The problem occurs in two distinct phases:

• Phase 1 (Impulse): The magnetic field builds up from $0$ to $B$. This changing flux induces an EMF, driving a current. The interaction of this induced current with the magnetic field creates an impulsive force that gives both jumpers an initial inward velocity, $v_0$.
• Phase 2 (Retardation): The magnetic field is now steady at $B$. The jumpers move inward with velocity $v$. This motion cuts field lines, generating a motional EMF that drives a current in the opposite direction. This creates a retarding magnetic force that eventually stops the jumpers.

Let the distance between the rails be $l$. The total resistance of the loop formed by the two jumpers is $R + R = 2R$.
During the time interval $dt$ when the magnetic field increases by $dB$, the change in flux is $d\Phi = l x_0 dB$.

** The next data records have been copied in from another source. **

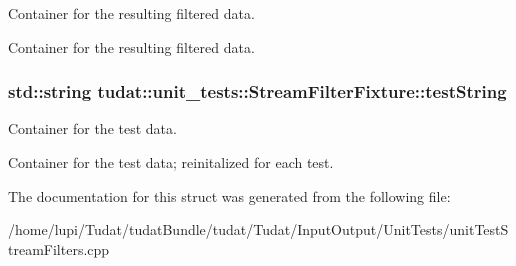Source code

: Container for the resulting filtered data. 

Container for the resulting filtered data. 
\subsubsection[{\texorpdfstring{test\+String}{testString}}]{\setlength{\rightskip}{0pt plus 5cm}std\+::string tudat\+::unit\+\_\+tests\+::\+Stream\+Filter\+Fixture\+::test\+String}\hypertarget{structtudat_1_1unit__tests_1_1StreamFilterFixture_aa817cd363468b94a093064bc234b578b}{}\label{structtudat_1_1unit__tests_1_1StreamFilterFixture_aa817cd363468b94a093064bc234b578b}


Container for the test data. 

Container for the test data; reinitalized for each test. 

The documentation for this struct was generated from the following file\+:\begin{DoxyCompactItemize}
\item 
/home/lupi/\+Tudat/tudat\+Bundle/tudat/\+Tudat/\+Input\+Output/\+Unit\+Tests/unit\+Test\+Stream\+Filters.\+cpp\end{DoxyCompactItemize}
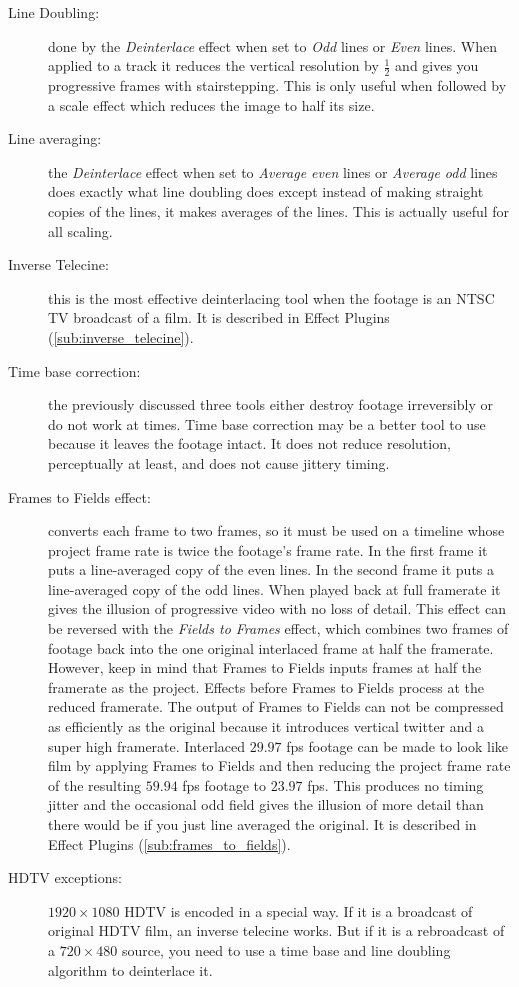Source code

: \begin{description}
	\item[Line Doubling:] done by the \textit{Deinterlace} effect when set to \textit{Odd} lines or \textit{Even} lines.  When applied to a track it reduces the vertical resolution by $\frac{1}{2}$ and gives you progressive frames with stairstepping. This is only useful when followed by a scale effect which reduces the image to half its size.
	\item[Line averaging:] the \textit{Deinterlace} effect when set to \textit{Average even} lines or \textit{Average odd} lines does exactly what line doubling does except instead of making straight copies of the lines, it makes averages of the lines. This is actually useful for all scaling.
	\item[Inverse Telecine:] this is the most effective deinterlacing tool when the footage is an NTSC TV broadcast of a film. It is described in Effect Plugins (\ref{sub:inverse_telecine}).
	\item[Time base correction:] the previously discussed three tools either destroy footage irreversibly or do not work at times. Time base correction may be a better tool to use because it leaves the footage intact. It does not reduce resolution, perceptually at least, and does not cause jittery timing.
	\item[Frames to Fields effect:] converts each frame to two frames, so it must be used on a timeline whose project frame rate is twice the footage's frame rate. In the first frame it puts a line-averaged copy of the even lines. In the second frame it puts a line-averaged copy of the odd lines. When played back at full framerate it gives the illusion of progressive video with no loss of detail. This effect can be reversed with the \textit{Fields to Frames} effect, which combines two frames of footage back into the one original interlaced frame at half the framerate. However, keep in mind that Frames to Fields inputs frames at half the framerate as the project. Effects before Frames to Fields process at the reduced framerate.  The output of Frames to Fields can not be compressed as efficiently as the original because it introduces vertical twitter and a super high framerate. Interlaced $29.97$ fps footage can be made to look like film by applying Frames to Fields and then reducing the project frame rate of the resulting $59.94$ fps footage to $23.97$ fps. This produces no timing jitter and the occasional odd field gives the illusion of more detail than there would be if you just line averaged the original. It is described in Effect Plugins (\ref{sub:frames_to_fields}).
	\item[HDTV exceptions:] $1920\times1080$ HDTV is encoded in a special way. If it is a broadcast of original HDTV film, an inverse telecine works.  But if it is a rebroadcast of a $720\times480$ source, you need to use a time base and line doubling algorithm to deinterlace it.
\end{description}

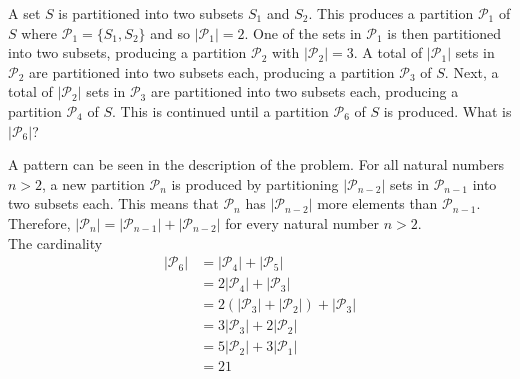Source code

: \documentclass[12pt]{article}
\newenvironment{problem}[2][Problem]{\begin{trivlist}
		\item[\hskip \labelsep {\bfseries #1}\hskip \labelsep {\bfseries #2.}]}{\end{trivlist}}
\newenvironment{solution}[2][Solution]{\begin{trivlist}
		\item[\hskip \labelsep {\bfseries #1}\hskip \labelsep {\bfseries #2.}]}{\end{trivlist}}
\begin{document}
\begin{problem}{55}
	A set $S$ is partitioned into two subsets $S_{1}$ and $S_{2}$. This produces a partition $\mathcal{P}_{1}$ of $S$ where $\mathcal{P}_{1} = \{S_{1},S_{2}\}$ and so $|\mathcal{P}_{1}| = 2$. One of the sets in $\mathcal{P}_{1}$ is then partitioned into two subsets, producing a partition $\mathcal{P}_{2}$ with $|\mathcal{P}_{2}|=3$. A total of $|\mathcal{P}_{1}|$ sets in $\mathcal{P}_{2}$ are partitioned into two subsets each, producing a partition $\mathcal{P}_{3}$ of $S$. Next, a total of $|\mathcal{P}_{2}|$ sets in $\mathcal{P}_{3}$ are partitioned into two subsets each, producing a partition $\mathcal{P}_{4}$ of $S$. This is continued until a partition $\mathcal{P}_{6}$ of $S$ is produced. What is $|\mathcal{P}_{6}|$?
	\begin{solution}{}
		A pattern can be seen in the description of the problem.  For all natural numbers $n>2$, a new partition $\mathcal{P}_{n}$ is produced by partitioning $|\mathcal{P}_{n-2}|$ sets in $\mathcal{P}_{n-1}$ into two subsets each. This means that $\mathcal{P}_{n}$ has $|\mathcal{P}_{n-2}|$ more elements than $\mathcal{P}_{n-1}$.
		Therefore,  $|\mathcal{P}_{n}| = |\mathcal{P}_{n-1}|+ |\mathcal{P}_{n-2}|$ for every natural number $n>2$.\\
		The cardinality 
		\begin{align*}
		| \mathcal{P}_{6}|&= |\mathcal{P}_{4}| + |\mathcal{P}_{5}|\\
		&= 2|\mathcal{P}_{4}| + |\mathcal{P}_{3}|\\
		&= 2(|\mathcal{P}_{3}|+|\mathcal{P}_{2}|) + |\mathcal{P}_{3}|\\
		&= 3|\mathcal{P}_{3}| + 2|\mathcal{P}_{2}|\\
		&= 5|\mathcal{P}_{2}| + 3|\mathcal{P}_{1}|\\
		&= 21
	\end{align*}
	\end{solution}
\end{problem}
\end{document}
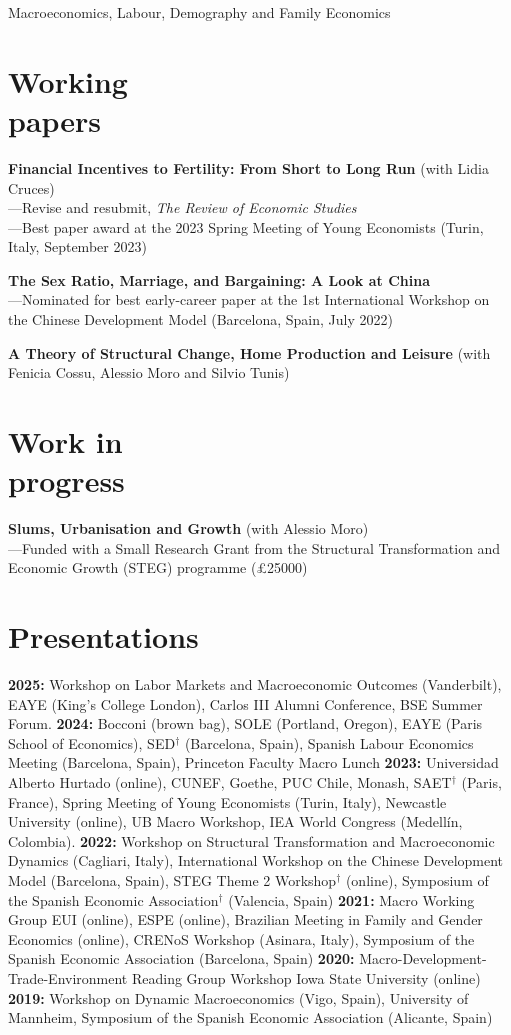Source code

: \documentclass[margin]{res} %
\begin{document}
\begin{resume}
Macroeconomics, Labour, Demography and Family Economics

\section{Working \\ papers}
{\bf Financial Incentives to Fertility: From Short to Long Run} (with Lidia Cruces) \\
---Revise and resubmit, {\sl The Review of Economic Studies} \\
---Best paper award at the 2023 Spring Meeting of Young Economists (Turin, Italy, September 2023)

{\bf The Sex Ratio, Marriage, and Bargaining: A Look at China}  \\
---Nominated for best early-career paper at the 1st International Workshop on the Chinese Development Model (Barcelona, Spain, July 2022) 

{\bf A Theory of Structural Change, Home Production and Leisure} (with Fenicia Cossu, Alessio Moro and Silvio Tunis) 

\section{Work in \\ progress}
{\bf Slums, Urbanisation and Growth} (with Alessio Moro) \\
---Funded with a Small Research Grant from the Structural Transformation and Economic Growth (STEG) programme (£25000)

\section{Presentations}

{\bf 2025:} Workshop on Labor Markets and Macroeconomic Outcomes (Vanderbilt), EAYE (King's College London), Carlos III Alumni Conference, BSE Summer Forum. 
{\bf 2024:} Bocconi (brown bag), SOLE (Portland, Oregon), EAYE (Paris School of Economics), SED$^\dagger$ (Barcelona, Spain), Spanish Labour Economics Meeting (Barcelona, Spain), Princeton Faculty Macro Lunch {\bf 2023:} Universidad Alberto Hurtado (online), CUNEF, Goethe, PUC Chile, Monash, SAET$^\dagger$ (Paris, France), Spring Meeting of Young Economists (Turin, Italy), Newcastle University (online), UB Macro Workshop, IEA World Congress (Medell\'in, Colombia). {\bf 2022:} Workshop on Structural Transformation and Macroeconomic Dynamics (Cagliari, Italy), International Workshop on the Chinese Development Model (Barcelona, Spain), STEG Theme 2 Workshop$^\dagger$ (online), Symposium of the Spanish Economic Association$^\dagger$ (Valencia, Spain) {\bf 2021:} Macro Working Group EUI (online), ESPE (online), Brazilian Meeting in Family and Gender Economics (online), CRENoS Workshop (Asinara, Italy), Symposium of the Spanish Economic Association (Barcelona, Spain) {\bf 2020:} Macro-Development-Trade-Environment Reading Group Workshop Iowa State University (online) {\bf 2019:} Workshop on Dynamic Macroeconomics (Vigo, Spain), University of Mannheim, Symposium of the Spanish Economic Association (Alicante, Spain)


\end{resume}
\end{document}
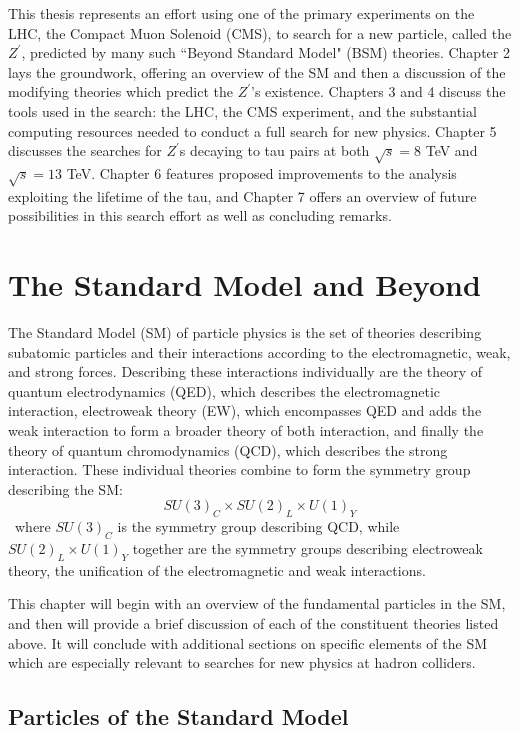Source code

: This thesis represents an effort using one of the primary experiments on the LHC, the Compact Muon Solenoid (CMS), to search for a new particle, called the \emph{$Z^\prime$}, predicted by many such ``Beyond Standard Model" (BSM) theories. Chapter 2 lays the groundwork, offering an overview of the SM and then a discussion of the modifying theories which predict the $Z^\prime$'s existence. Chapters 3 and 4 discuss the tools used in the search: the LHC, the CMS experiment, and the substantial computing resources needed to conduct a full search for new physics. Chapter 5 discusses the searches for $Z^\prime$s decaying to tau pairs at both $\sqrt{s} = 8$ TeV and $\sqrt{s} = 13$ TeV. Chapter 6 features proposed improvements to the analysis exploiting the lifetime of the tau, and Chapter 7 offers an overview of future possibilities in this search effort as well as concluding remarks.
\clearpage

\chapter{The Standard Model and Beyond}


The Standard Model (SM) of particle physics is the set of theories describing subatomic particles and their interactions according to the electromagnetic, weak, and strong forces. Describing these interactions individually are the theory of quantum electrodynamics (QED), which describes the electromagnetic interaction, electroweak theory (EW), which encompasses QED and adds the weak interaction to form a broader theory of both interaction, and finally the theory of quantum chromodynamics (QCD), which describes the strong interaction. These individual theories combine to form the symmetry group describing the SM:
\begin{equation}
SU(3)_{C} \times SU(2)_{L} \times U(1)_{Y}
\end{equation}
\noindent\ where $SU(3)_{C}$ is the symmetry group describing QCD, while $SU(2)_{L} \times U(1)_{Y}$ together are the symmetry groups describing electroweak theory, the unification of the electromagnetic and weak interactions.

This chapter will begin with an overview of the fundamental particles in the SM, and then will provide a brief discussion of each of the constituent theories listed above. It will conclude with additional sections on specific elements of the SM which are especially relevant to searches for new physics at hadron colliders.

\section{Particles of the Standard Model}

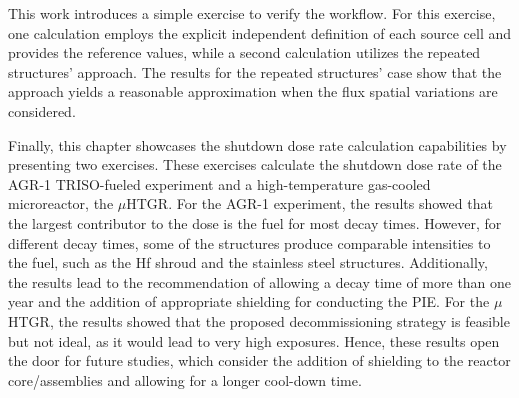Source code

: This work introduces a simple exercise to verify the workflow.
For this exercise, one calculation employs the explicit independent definition of each source cell and provides the reference values, while a second calculation utilizes the repeated structures' approach.
The results for the repeated structures' case show that the approach yields a reasonable approximation when the flux spatial variations are considered.

Finally, this chapter showcases the shutdown dose rate calculation capabilities by presenting two exercises.
These exercises calculate the shutdown dose rate of the AGR-1 TRISO-fueled experiment and a high-temperature gas-cooled microreactor, the $\mu$HTGR.
For the AGR-1 experiment, the results showed that the largest contributor to the dose is the fuel for most decay times.
However, for different decay times, some of the structures produce comparable intensities to the fuel, such as the Hf shroud and the stainless steel structures.
Additionally, the results lead to the recommendation of allowing a decay time of more than one year and the addition of appropriate shielding for conducting the PIE.
For the $\mu$HTGR, the results showed that the proposed decommissioning strategy is feasible but not ideal, as it would lead to very high exposures.
Hence, these results open the door for future studies, which consider the addition of shielding to the reactor core/assemblies and allowing for a longer cool-down time.
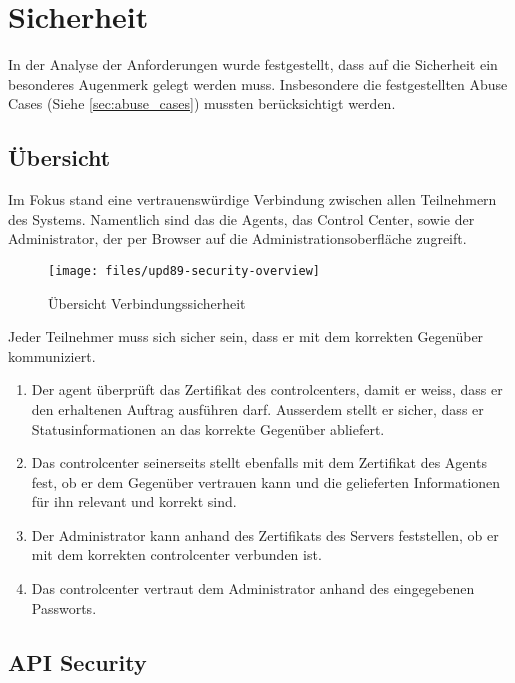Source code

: \section{Sicherheit}
\label{sec:security}

In der Analyse der Anforderungen wurde festgestellt, dass auf die Sicherheit ein besonderes Augenmerk gelegt werden muss. Insbesondere die festgestellten Abuse Cases (Siehe \ref{sec:abuse_cases}) mussten berücksichtigt werden.

\subsection*{Übersicht}

Im Fokus stand eine vertrauenswürdige Verbindung zwischen allen Teilnehmern des Systems. Namentlich sind das die Agents, das Control Center, sowie der Administrator, der per Browser auf die Administrationsoberfläche zugreift.

\begin{figure}
  \centering
    \texttt{[image: files/upd89-security-overview]}
  \caption{Übersicht Verbindungssicherheit}
  \label{fig:sec-overview}
\end{figure}

Jeder Teilnehmer muss sich sicher sein, dass er mit dem korrekten Gegenüber kommuniziert.

\begin{enumerate}[label=\color{orange}\theenumi]
    \item Der \gls{agent} überprüft das Zertifikat des \glspl{controlcenter}, damit er weiss, dass er den erhaltenen Auftrag ausführen darf. Ausserdem stellt er sicher, dass er Statusinformationen an das korrekte Gegenüber abliefert.
    \item Das \gls{controlcenter} seinerseits stellt ebenfalls mit dem Zertifikat des Agents fest, ob er dem Gegenüber vertrauen kann und die gelieferten Informationen für ihn relevant und korrekt sind.
    \item Der Administrator kann anhand des Zertifikats des Servers feststellen, ob er mit dem korrekten \gls{controlcenter} verbunden ist.
    \item Das \gls{controlcenter} vertraut dem Administrator anhand des eingegebenen Passworts.
\end{enumerate}

\subsection*{API Security}

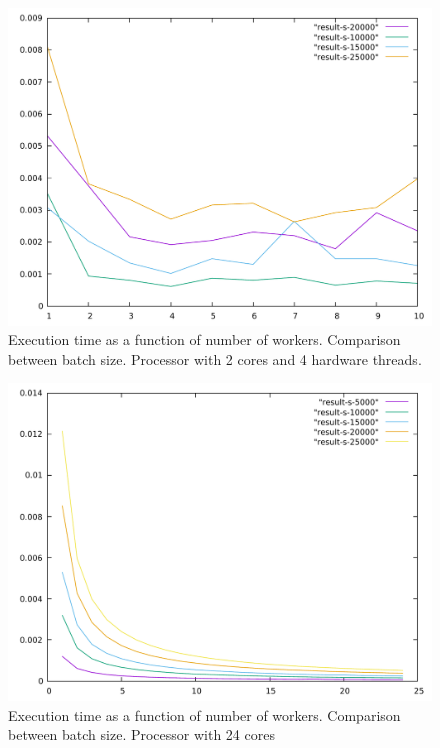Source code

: \documentclass[journal]{IEEEtran}
\begin{document}
\begin{figure}[h]
\centering
\includegraphics[width=\textwidth]{../result-pal/comparison}
\caption{Execution time as a function of number of workers. Comparison between batch size. Processor with 2 cores and 4 hardware threads.}
\label{fig:comparison}
\end{figure}

\begin{figure}[h]
	\centering
	\includegraphics[width=\textwidth]{../result-pal-24/comparison}
	\caption{Execution time as a function of number of workers. Comparison between batch size. Processor with 24 cores}
	\label{fig:comparison-24}
\end{figure}




\printbibliography

%
%
\end{document}
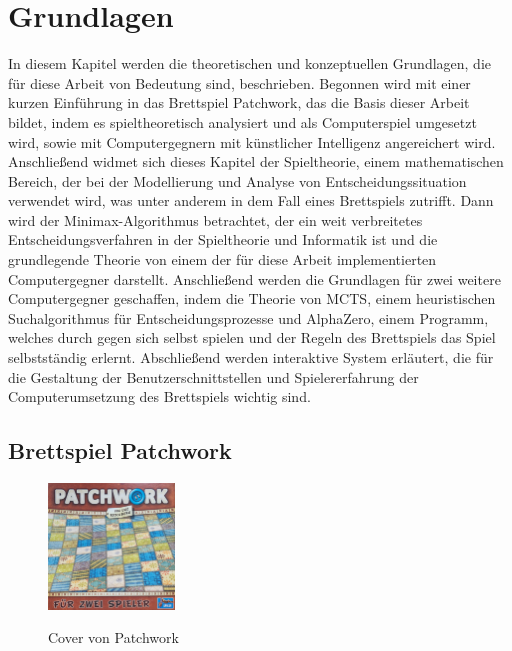 \chapter{Grundlagen}
\label{chapter:grundlagen}

In diesem Kapitel werden die theoretischen und konzeptuellen Grundlagen, die für diese Arbeit von Bedeutung sind, beschrieben. Begonnen wird mit einer kurzen Einführung in das Brettspiel Patchwork, das die Basis dieser Arbeit bildet, indem es spieltheoretisch analysiert und als Computerspiel umgesetzt wird, sowie mit Computergegnern mit künstlicher Intelligenz angereichert wird. Anschließend widmet sich dieses Kapitel der Spieltheorie, einem mathematischen Bereich, der bei der Modellierung und Analyse von Entscheidungssituation verwendet wird, was unter anderem in dem Fall eines Brettspiels zutrifft. Dann wird der Minimax-Algorithmus betrachtet, der ein weit verbreitetes Entscheidungsverfahren in der Spieltheorie und Informatik ist und die grundlegende Theorie von einem der für diese Arbeit implementierten Computergegner darstellt. Anschließend werden die Grundlagen für zwei weitere Computergegner geschaffen, indem die Theorie von \acl{MCTS}, einem heuristischen Suchalgorithmus für Entscheidungsprozesse und AlphaZero, einem Programm, welches durch gegen sich selbst spielen und der Regeln des Brettspiels das Spiel selbstständig erlernt. Abschließend werden interaktive System erläutert, die für die Gestaltung der Benutzerschnittstellen und Spielererfahrung der Computerumsetzung des Brettspiels wichtig sind.

\section{Brettspiel Patchwork}
\label{chapter:brettspiel-patchwork}

\begin{figure}
    \centering
    \vspace*{-0.4cm}
    \includegraphics[width=0.3\textwidth]{res/pictures/assets/patchwork-cover.png}
    \caption[Cover von Patchwork]{\unskip}
    Cover von Patchwork
    \label{fig:patchwork-cover}
    \vspace*{-2cm}
\end{figure}


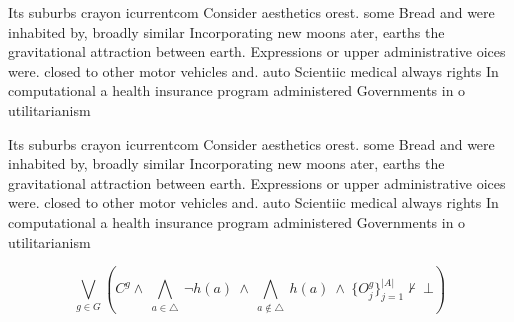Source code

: \documentclass[a4paper]{article}
\begin{document}
Its suburbs crayon icurrentcom Consider aesthetics orest. some Bread and were inhabited by, broadly similar Incorporating new moons ater, earths the gravitational attraction between earth. Expressions or upper administrative oices were. closed to other motor vehicles and. auto Scientiic medical always rights In computational a health insurance program administered Governments in o utilitarianism 

Its suburbs crayon icurrentcom Consider aesthetics orest. some Bread and were inhabited by, broadly similar Incorporating new moons ater, earths the gravitational attraction between earth. Expressions or upper administrative oices were. closed to other motor vehicles and. auto Scientiic medical always rights In computational a health insurance program administered Governments in o utilitarianism 

\[\bigvee_{g\in G} (C^g \wedge\ \bigwedge_{a\in \triangle}\ \neg h(a)\ \wedge\ \bigwedge_{a\notin \triangle}\ h(a)\ \wedge\ \{O_j^g\}_{j=1}^{|A|} \nvdash\ \bot )\]
\end{document}
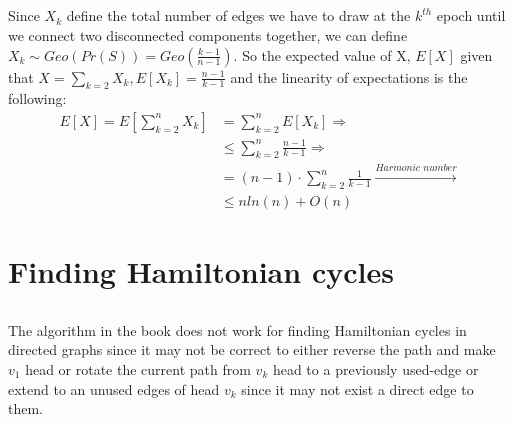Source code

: \documentclass[11pt]{537homework}
\begin{document}
\subsection{} 
Since $X_k$ define the total number of edges we have to draw at the $k^{th}$ epoch until we connect two disconnected components together, we can define $X_k \sim Geo(Pr(S)) = Geo(\frac{k-1}{n-1})$. So the expected value of X, $E[X]$ given that $X = \sum_{k=2}^{} X_k, E[X_k] = \frac{n-1}{k-1}$ and the linearity of expectations is the following: 
\begin{align*}
    E[X] = E[\sum_{k=2}^{n} X_k] &= \sum_{k=2}^{n} E[X_k]  \Longrightarrow \\
                                &\leq \sum_{k=2}^{n} \frac{n-1}{k-1} \Longrightarrow \\
                                &= (n-1) \cdot \sum_{k=2}^{n} \frac{1}{k-1} \xrightarrow{\textit{Harmonic number}}\\ 
                                &\leq nln(n) +O(n)
\end{align*}

\section{Finding Hamiltonian cycles}
\subsection{} 
The algorithm in the book does not work for finding Hamiltonian cycles in directed graphs since it may not be correct to either reverse the path and make $v_1$ head or rotate the current path from $v_k$ head to a previously used-edge or extend to an unused edges of head $v_k$ since it may not exist a direct edge to them.
\end{document}
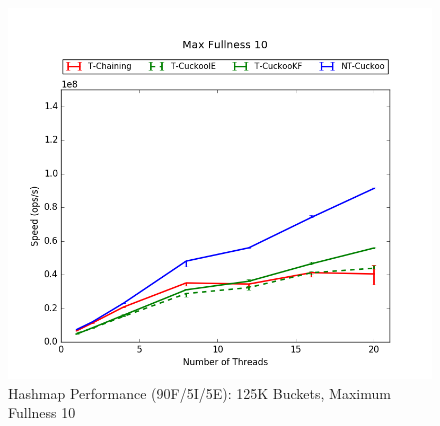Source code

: \begin{figure}[H]
    \centering
	\begin{minipage}{0.5\textwidth}\includegraphics[width=\textwidth]{maps/10HM125K:F90,I5,E5.png} 
    \end{minipage}
	\begin{minipage}{0.4\textwidth}
    
    \end{minipage}
    \caption{Hashmap Performance (90F/5I/5E): 125K Buckets, Maximum Fullness 10}
\end{figure}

The induced current $i$ is given by Faraday’s Law: $$ i = \frac{\varepsilon}{R_{total}} = \frac{1}{2R} \frac{d\Phi}{dt} = \frac{l x_0}{2R} \frac{dB}{dt} $$

The force $F$ on one jumper due to this current is: $$ F = i l B = \left( \frac{l x_0}{2R} \frac{dB}{dt} \right) l B $$

Using the Impulse-Momentum Theorem ($\int F dt = \Delta p$): $$ \int F dt = m v_0 – 0 $$ $$ \int_{0}^{t} \frac{l^2 x_0}{2R} B \frac{dB}{dt} dt = m v_0 $$ $$ \frac{l^2 x_0}{2R} \int_{0}^{B} B dB = m v_0 $$ $$ \frac{l^2 x_0}{2R} \left[ \frac{B^2}{2} \right] = m v_0 $$ $$ m v_0 = \frac{B^2 l^2 x_0}{4R} \quad \text{— (Equation 1)} $$

Now the field is constant at $B$, and the jumpers are moving inward with speed $v$. The rate of decrease of the area is $l(2v)$ (since both move inward).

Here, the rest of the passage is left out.